El ataque conmocionó al país, no solo por la escala de la desaparición, sino porque planteaba dudas sobre los involucrados. Después de todo, como escribieron Natalie y Ronen: ¿Cómo fue que un grupo relativamente desconocido pudo cometer una de las peores atrocidades de la historia reciente de México, con la ayuda de la policía y el ejército que veían cómo sucedía el secuestro masivo en tiempo real?
La respuesta, tal como lo documentaron minuciosamente en el reportaje, es que el cártel Guerreros Unidos estaba coludido con casi todas las ramas del gobierno mexicano local, incluidos los militares. El grupo organizado tenía a su disposición, en la práctica, los recursos del Estado.
Ese nivel de colusión, según los expertos, podría ser una característica del estado de Guerrero, donde una histórica combinación de narcotráfico y fuerte presencia militar habrían creado un terreno fértil para una relación de este tipo. Pero en México, las fronteras entre el narcotráfico organizado y el Estado han sido tradicionalmente difusas, dicen los académicos. Lo anterior tiene profundas consecuencias no solo para el crimen organizado, sino para el desarrollo del Estado mexicano en sí.
“En realidad no hay una oposición entre los cárteles ‘malos’ y el Estado ‘bueno’”, comentó Alexander Aviña, historiador de la Universidad Arizona State que estudia el narcotráfico en México. “Creo que quienes nos dedicamos a la historia de las drogas en el México del siglo XX diríamos que el narcotráfico de hecho surge de los confines del Estado mexicano, en particular del PRI que estuvo en el poder de 1949 a 2000”.
En el imaginario popular, la colaboración entre los cárteles y los funcionarios estatales tiende a darse en términos de corrupción: los delincuentes sobornan a los funcionarios, quienes a su vez toleran el narcotráfico a cambio de ganancias personales.

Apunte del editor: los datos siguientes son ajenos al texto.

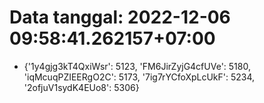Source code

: # Data tanggal: 2022-12-06 09:58:41.262157+07:00

* {'1y4gjg3kT4QxiWsr': 5123, 'FM6JirZyjG4cfUVe': 5180, 'iqMcuqPZIEERgO2C': 5173, '7ig7rYCfoXpLcUkF': 5234, '2ofjuV1sydK4EUo8': 5306}
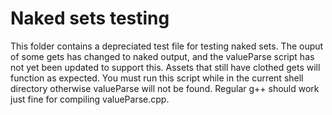 # Naked sets testing

This folder contains a depreciated test file for testing naked sets. The ouput of some gets has changed to naked output, and the valueParse script has not yet been updated to support this. Assets that still have clothed gets will function as expected. You must run this script while in the current shell directory otherwise valueParse will not be found. Regular g++ should work just fine for compiling valueParse.cpp.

Pero ese relato no se ajusta exactamente al caso de México, dijo Benjamin T. Smith, profesor en la Universidad de Warwick en el Reino Unido y autor de un libro sobre la historia del narcotráfico mexicano.
Más bien, dijo, hay una larga historia de funcionarios mexicanos que aceptan dinero de narcotraficantes para financiar el gobierno, no solo como pagos personales. Lo describió como una suerte de “construcción criminal del Estado”. Pero ese modo de forjar el Estado ha resultado ser peligrosamente frágil.